Vietnam or Thailand ? Vote for the TOP Country of the Week !

Bijgewerkt: 21 juli 2025


Dat beloof ik u bij den baard van mijn vader. Vooruit dus! Draal niet of ik leer u, hoe te beginnen! Humun begreep, dat hij er niet aan ontkomen kon. Hij ging naar de bank en nam een van de stokken op. Het was hem echter aan te zien, dat hij van plan was geen scherpe scherprechter te zijn.

Door den eenen schurk te dwingen den andere te executeeren, zaaide hij haat en wraak onder die bende. Habulam wilde zich onttrekken, zeggende: Humun is altoos mijn trouwe dienaar geweest, hoe kan ik hem dan bastonneeren! Juist omdat hij u trouw gediend heeft, moet gij hem dit handtastelijk bewijs uwer tevredenheid geven, zeide Halef. Ik laat mij niet dwingen!

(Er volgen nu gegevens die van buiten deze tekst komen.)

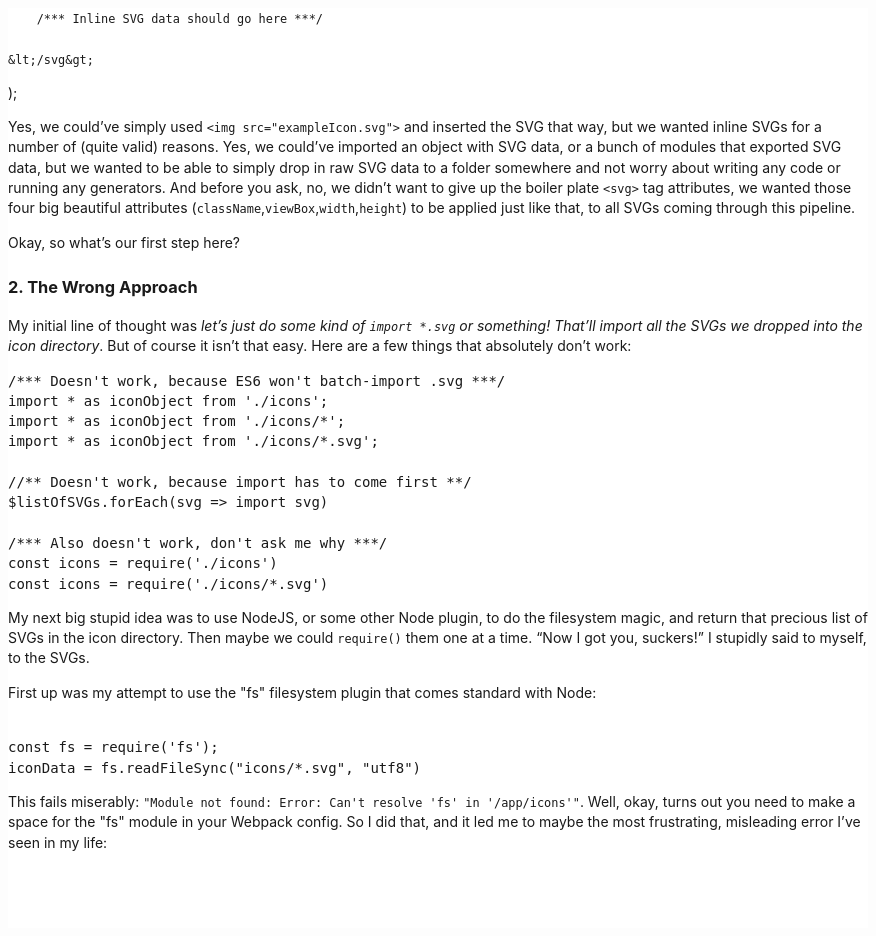 		/*** Inline SVG data should go here ***/

	&lt;/svg&gt;
);
</pre>

<p>Yes, we could&rsquo;ve simply used <code>&lt;img src="exampleIcon.svg"&gt;</code> and inserted the SVG that way, but we wanted inline SVGs for a number of (quite valid) reasons.
Yes, we could&rsquo;ve imported an object with SVG data, or a bunch of modules that exported SVG data, but we wanted to be able to simply drop in raw SVG data to a folder somewhere and not worry about writing any code or running any generators.
And before you ask, no, we didn&rsquo;t want to give up the boiler plate <code>&lt;svg&gt;</code> tag attributes, we wanted those four big beautiful attributes (<code>className</code>,<code>viewBox</code>,<code>width</code>,<code>height</code>) to be applied just like that, to all SVGs coming through this pipeline.</p>

<p>Okay, so what&rsquo;s our first step here?</p>

<h3 class="section-heading">2. The Wrong Approach</h3>
<p>My initial line of thought was <i>let&rsquo;s just do some kind of <code>import *.svg</code> or something! That&rsquo;ll import all the SVGs we dropped into the icon directory</i>. But of course it isn&rsquo;t that easy. Here are a few things that absolutely don&rsquo;t work:</p>

<pre class="brush:js">
/*** Doesn't work, because ES6 won't batch-import .svg ***/
import * as iconObject from './icons';
import * as iconObject from './icons/*';
import * as iconObject from './icons/*.svg';

//** Doesn't work, because import has to come first **/
$listOfSVGs.forEach(svg => import svg)

/*** Also doesn't work, don't ask me why ***/
const icons = require('./icons')
const icons = require('./icons/*.svg')
</pre>

<p>My next big stupid idea was to use NodeJS, or some other Node plugin, to do the filesystem magic, and return that precious list of SVGs in the icon directory. Then maybe we could <code>require()</code> them one at a time. &ldquo;Now I got you, suckers!&rdquo; I stupidly said to myself, to the SVGs.</p>

<p>First up was my attempt to use the "fs" filesystem plugin that comes standard with Node:</p>

<pre class="brush:js">

const fs = require('fs');
iconData = fs.readFileSync("icons/*.svg", "utf8")
</pre>

<p>This fails miserably: <code>"Module not found: Error: Can't resolve 'fs' in '/app/icons'"</code>. Well, okay, turns out you need to make a space for the "fs" module in your Webpack config. So I did that, and it led me to maybe the most frustrating, misleading error I&rsquo;ve seen in my life:</p>

<pre class="brush:js">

Dit is Humun, de lijfknecht van den Heer, zeide de kleermaker. Aha, daar hadden wij al terstond den man, voor wien wij op onze hoede moesten zijn! Hij maakte voor mij een diepe buiging en wees op twee pootige knapen, die achter hem stonden, zeggende: Effendi, mijn Heer betreurt het zeer dat gij niet kunt loopen. Daarom gaf hij bevel dat deze mannen u naar hem toe zouden dragen.

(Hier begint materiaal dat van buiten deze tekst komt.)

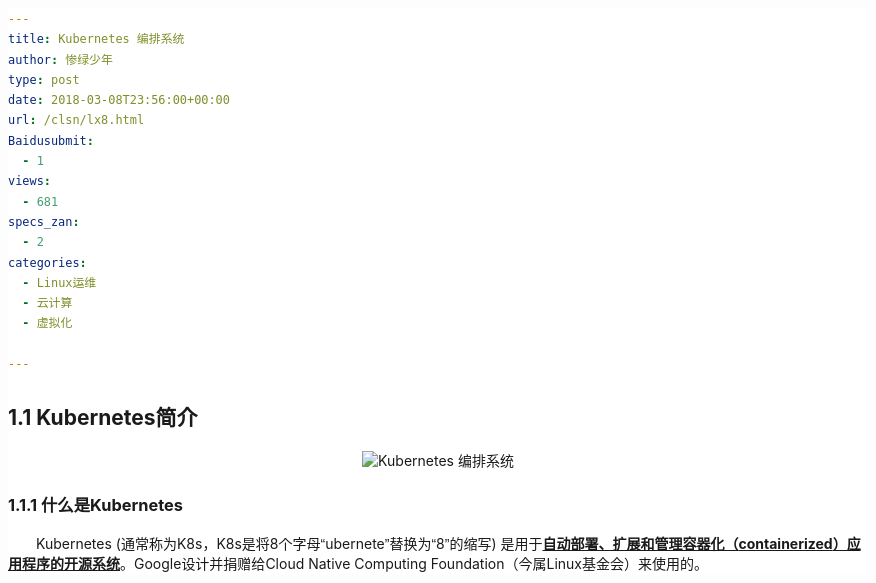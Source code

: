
 ```yaml
---
title: Kubernetes 编排系统
author: 惨绿少年
type: post
date: 2018-03-08T23:56:00+00:00
url: /clsn/lx8.html
Baidusubmit:
  - 1
views:
  - 681
specs_zan:
  - 2
categories:
  - Linux运维
  - 云计算
  - 虚拟化

---
```

## <span id="11_Kubernetes">1.1 <span style="background-image: initial; background-position: initial; background-size: initial; background-repeat: initial; background-attachment: initial; background-origin: initial; background-clip: initial;">Kubernetes</span><span style="font-family: 微软雅黑, sans-serif; background-image: initial; background-position: initial; background-size: initial; background-repeat: initial; background-attachment: initial; background-origin: initial; background-clip: initial;">简介</span></span>

<p style="text-align: center;" align="center">
  <img data-original="https://clsn.io/wp-content/uploads/2018/03/1190037-20180203175245328-1183720416.png" src="/wp-content/themes/clsn-003/img/blank.gif" alt="Kubernetes 编排系统" alt="" />
</p>

### <span id="111_Kubernetes">1.1.1 <span style="font-family: '微软雅黑',sans-serif;">什么是</span>Kubernetes</span>

<p style="text-indent: 21.0pt;">
  Kubernetes (<span style="font-family: '微软雅黑',sans-serif;">通常称为</span>K8s<span style="font-family: '微软雅黑',sans-serif;">，</span>K8s<span style="font-family: '微软雅黑',sans-serif;">是将</span>8<span style="font-family: '微软雅黑',sans-serif;">个字母&ldquo;</span>ubernete<span style="font-family: '微软雅黑',sans-serif;">&rdquo;替换为&ldquo;</span>8<span style="font-family: '微软雅黑',sans-serif;">&rdquo;的缩写</span>) <span style="font-family: '微软雅黑',sans-serif;">是用于<strong><span style="text-decoration: underline;">自动部署、扩展和管理容器化（</span></strong></span><strong><span style="text-decoration: underline;">containerized</span></strong><strong><span style="text-decoration: underline;"><span style="font-family: '微软雅黑',sans-serif;">）应用程序的开源系统</span></span></strong><span style="font-family: '微软雅黑',sans-serif;">。</span>Google<span style="font-family: '微软雅黑',sans-serif;">设计并捐赠给</span>Cloud Native Computing Foundation<span style="font-family: '微软雅黑',sans-serif;">（今属</span>Linux<span style="font-family: '微软雅黑',sans-serif;">基金会）来使用的。</span>
</p>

Dat weet ik niet; maar ik heb alle reden om te gelooven, dat zij bij ons in huis zijn. Dat zouden wij allerminst verwachten. Maar vertel, wat gij weet. Janik zeide, ik moest scherp opletten. Habulam zond mij al vroeg naar boven, maar ik ging niet slapen, ik bleef uit het raam kijken. Ik zag mijn Heer met Humun naar den tuin sluipen.

Zijn lippen trilden van beving! Telkens scheen hij te zullen spreken, maar telkens bedwong hij zich. Maar toen Humun den eersten haal deed, kon hij zich niet langer inhouden; hij riep: Houd op! Ik beveel 't! Zwijg! Geen woord meer! gebood ik.

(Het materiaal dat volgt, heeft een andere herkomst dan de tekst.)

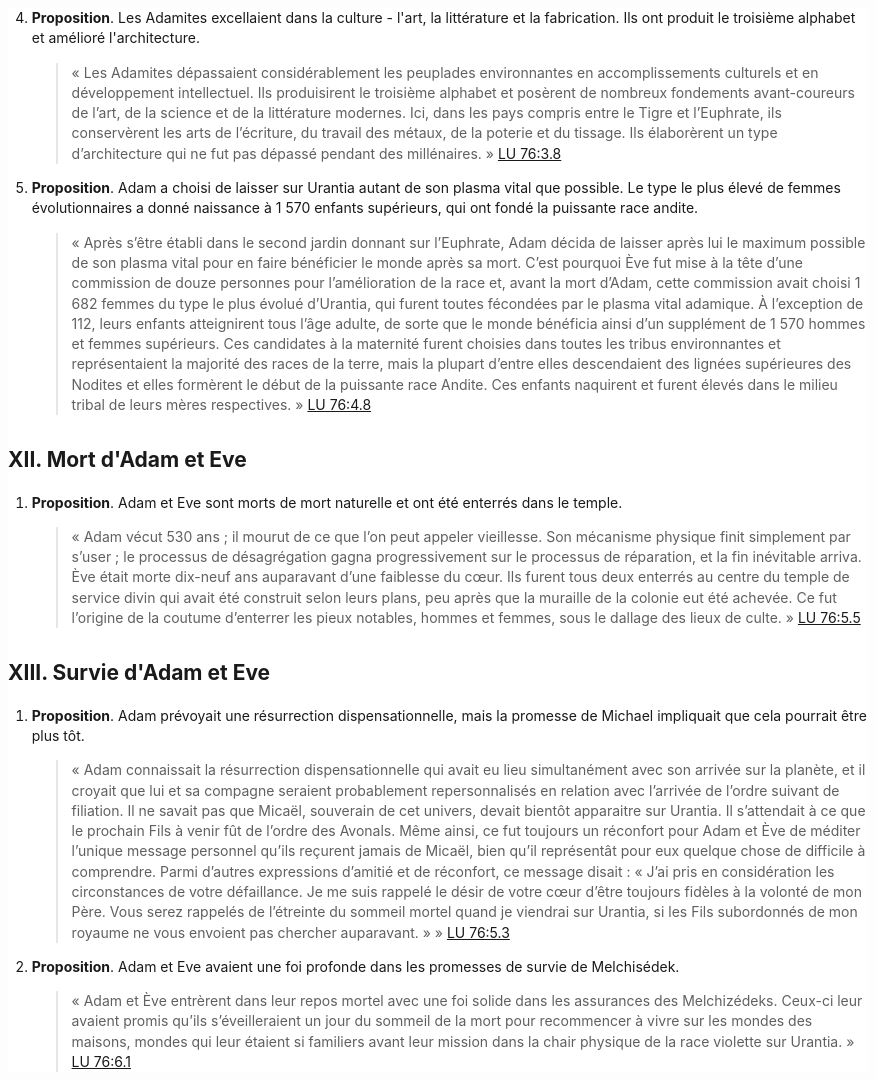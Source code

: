 4. **Proposition**. Les Adamites excellaient dans la culture - l'art, la littérature et la fabrication. Ils ont produit le troisième alphabet et amélioré l'architecture.
	> « Les Adamites dépassaient considérablement les peuplades environnantes en accomplissements culturels et en développement intellectuel. Ils produisirent le troisième alphabet et posèrent de nombreux fondements avant-coureurs de l’art, de la science et de la littérature modernes. Ici, dans les pays compris entre le Tigre et l’Euphrate, ils conservèrent les arts de l’écriture, du travail des métaux, de la poterie et du tissage. Ils élaborèrent un type d’architecture qui ne fut pas dépassé pendant des millénaires. » <a id="s274_522"></a>[LU 76:3.8](/fr/The_Urantia_Book/76#p3_8)

5. **Proposition**. Adam a choisi de laisser sur Urantia autant de son plasma vital que possible. Le type le plus élevé de femmes évolutionnaires a donné naissance à 1 570 enfants supérieurs, qui ont fondé la puissante race andite.
	> « Après s’être établi dans le second jardin donnant sur l’Euphrate, Adam décida de laisser après lui le maximum possible de son plasma vital pour en faire bénéficier le monde après sa mort. C’est pourquoi Ève fut mise à la tête d’une commission de douze personnes pour l’amélioration de la race et, avant la mort d’Adam, cette commission avait choisi 1 682 femmes du type le plus évolué d’Urantia, qui furent toutes fécondées par le plasma vital adamique. À l’exception de 112, leurs enfants atteignirent tous l’âge adulte, de sorte que le monde bénéficia ainsi d’un supplément de 1 570 hommes et femmes supérieurs. Ces candidates à la maternité furent choisies dans toutes les tribus environnantes et représentaient la majorité des races de la terre, mais la plupart d’entre elles descendaient des lignées supérieures des Nodites et elles formèrent le début de la puissante race Andite. Ces enfants naquirent et furent élevés dans le milieu tribal de leurs mères respectives. » <a id="s277_982"></a>[LU 76:4.8](/fr/The_Urantia_Book/76#p4_8)

## XII. Mort d'Adam et Eve

1. **Proposition**. Adam et Eve sont morts de mort naturelle et ont été enterrés dans le temple.
	> « Adam vécut 530 ans ; il mourut de ce que l’on peut appeler vieillesse. Son mécanisme physique finit simplement par s’user ; le processus de désagrégation gagna progressivement sur le processus de réparation, et la fin inévitable arriva. Ève était morte dix-neuf ans auparavant d’une faiblesse du cœur. Ils furent tous deux enterrés au centre du temple de service divin qui avait été construit selon leurs plans, peu après que la muraille de la colonie eut été achevée. Ce fut l’origine de la coutume d’enterrer les pieux notables, hommes et femmes, sous le dallage des lieux de culte. » <a id="s282_592"></a>[LU 76:5.5](/fr/The_Urantia_Book/76#p5_5)

## XIII. Survie d'Adam et Eve

1. **Proposition**. Adam prévoyait une résurrection dispensationnelle, mais la promesse de Michael impliquait que cela pourrait être plus tôt.
	> « Adam connaissait la résurrection dispensationnelle qui avait eu lieu simultanément avec son arrivée sur la planète, et il croyait que lui et sa compagne seraient probablement repersonnalisés en relation avec l’arrivée de l’ordre suivant de filiation. Il ne savait pas que Micaël, souverain de cet univers, devait bientôt apparaitre sur Urantia. Il s’attendait à ce que le prochain Fils à venir fût de l’ordre des Avonals. Même ainsi, ce fut toujours un réconfort pour Adam et Ève de méditer l’unique message personnel qu’ils reçurent jamais de Micaël, bien qu’il représentât pour eux quelque chose de difficile à comprendre. Parmi d’autres expressions d’amitié et de réconfort, ce message disait : « J’ai pris en considération les circonstances de votre défaillance. Je me suis rappelé le désir de votre cœur d’être toujours fidèles à la volonté de mon Père. Vous serez rappelés de l’étreinte du sommeil mortel quand je viendrai sur Urantia, si les Fils subordonnés de mon royaume ne vous envoient pas chercher auparavant. » » <a id="s287_1032"></a>[LU 76:5.3](/fr/The_Urantia_Book/76#p5_3)

2. **Proposition**. Adam et Eve avaient une foi profonde dans les promesses de survie de Melchisédek.
	> « Adam et Ève entrèrent dans leur repos mortel avec une foi solide dans les assurances des Melchizédeks. Ceux-ci leur avaient promis qu’ils s’éveilleraient un jour du sommeil de la mort pour recommencer à vivre sur les mondes des maisons, mondes qui leur étaient si familiers avant leur mission dans la chair physique de la race violette sur Urantia. » <a id="s290_356"></a>[LU 76:6.1](/fr/The_Urantia_Book/76#p6_1)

Mijn Heer zendt mij om u water te brengen, Effendi! Het eten zal weldra klaar zijn. Waarom komt Humun niet? Zijn heer heeft hem noodig. En hij heeft ons juist het tegendeel gezegd! De beenen begonnen pijn te doen, toen had hij zijn knecht noodig. Dus komt gij ons bedienen? Ja Heer, tenzij u het anders wenscht. Ik zie u liever hier dan Humun. Gij zijt Janik, de aanstaande man van Anka? Ja Heer.

Ik zeg je, dat het geheele gebied van den Sultan en alle landen ter wereld mijn Emir moeten gehoorzamen als ik bij hem ben, ik, die een brullende leeuw ben tegenover zoo'n wurm als gij zijt! Humun wilde zich nog tegen die slagen verweren, maar zij vielen zoo geducht en dicht, dat hij ze onderworpen in ontvangst moest nemen. Toch stiet hij een gebrul uit, dat doordrong in alle hoeken van het huis.

En dan wilde hij nog bovendien, dat ik er in zijn tegenwoordigheid van zou eten. Hij had er de doode musschen boven op gelegd, waarop hij eerst de proef had genomen. O Allah! De zaak was dus verraden! Natuurlijk. Bij ongeluk heeft ook Janik er van gegeten en die zal er wel van doodgaan. Aan dien kerel is niets verloren! viel Humun verachtelijk uit. Omdat gij hem haat?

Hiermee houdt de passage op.